[Items listed in a dataset]
=== Section Start ===

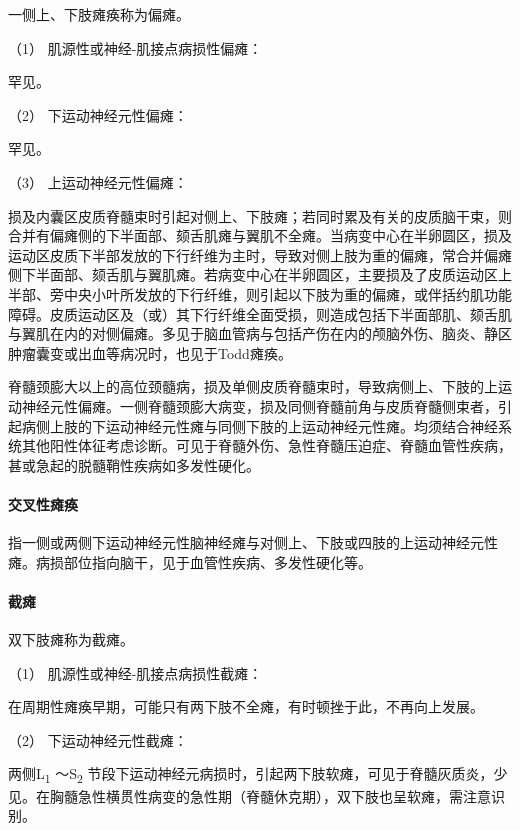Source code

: 一侧上、下肢瘫痪称为偏瘫。

\hypertarget{text00018.htmlux5cux23CHP1-6-2-3-5-1}{}
（1） 肌源性或神经-肌接点病损性偏瘫：

罕见。

\hypertarget{text00018.htmlux5cux23CHP1-6-2-3-5-2}{}
（2） 下运动神经元性偏瘫：

罕见。

\hypertarget{text00018.htmlux5cux23CHP1-6-2-3-5-3}{}
（3） 上运动神经元性偏瘫：

损及内囊区皮质脊髓束时引起对侧上、下肢瘫；若同时累及有关的皮质脑干束，则合并有偏瘫侧的下半面部、颏舌肌瘫与翼肌不全瘫。当病变中心在半卵圆区，损及运动区皮质下半部发放的下行纤维为主时，导致对侧上肢为重的偏瘫，常合并偏瘫侧下半面部、颏舌肌与翼肌瘫。若病变中心在半卵圆区，主要损及了皮质运动区上半部、旁中央小叶所发放的下行纤维，则引起以下肢为重的偏瘫，或伴括约肌功能障碍。皮质运动区及（或）其下行纤维全面受损，则造成包括下半面部肌、颏舌肌与翼肌在内的对侧偏瘫。多见于脑血管病与包括产伤在内的颅脑外伤、脑炎、静区肿瘤囊变或出血等病况时，也见于Todd瘫痪。

脊髓颈膨大以上的高位颈髓病，损及单侧皮质脊髓束时，导致病侧上、下肢的上运动神经元性偏瘫。一侧脊髓颈膨大病变，损及同侧脊髓前角与皮质脊髓侧束者，引起病侧上肢的下运动神经元性瘫与同侧下肢的上运动神经元性瘫。均须结合神经系统其他阳性体征考虑诊断。可见于脊髓外伤、急性脊髓压迫症、脊髓血管性疾病，甚或急起的脱髓鞘性疾病如多发性硬化。

\paragraph{交叉性瘫痪}

指一侧或两侧下运动神经元性脑神经瘫与对侧上、下肢或四肢的上运动神经元性瘫。病损部位指向脑干，见于血管性疾病、多发性硬化等。

\paragraph{截瘫}

双下肢瘫称为截瘫。

\hypertarget{text00018.htmlux5cux23CHP1-6-2-3-7-1}{}
（1） 肌源性或神经-肌接点病损性截瘫：

在周期性瘫痪早期，可能只有两下肢不全瘫，有时顿挫于此，不再向上发展。

\hypertarget{text00018.htmlux5cux23CHP1-6-2-3-7-2}{}
（2） 下运动神经元性截瘫：

两侧L\textsubscript{1} ～S\textsubscript{2}
节段下运动神经元病损时，引起两下肢软瘫，可见于脊髓灰质炎，少见。在胸髓急性横贯性病变的急性期（脊髓休克期），双下肢也呈软瘫，需注意识别。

=== Section End ===

**Required action:** Find the word "肌源性或神经" in the data and show each line that holds it.

**Answer:**
（1） 肌源性或神经-肌接点病损性偏瘫：
（1） 肌源性或神经-肌接点病损性截瘫：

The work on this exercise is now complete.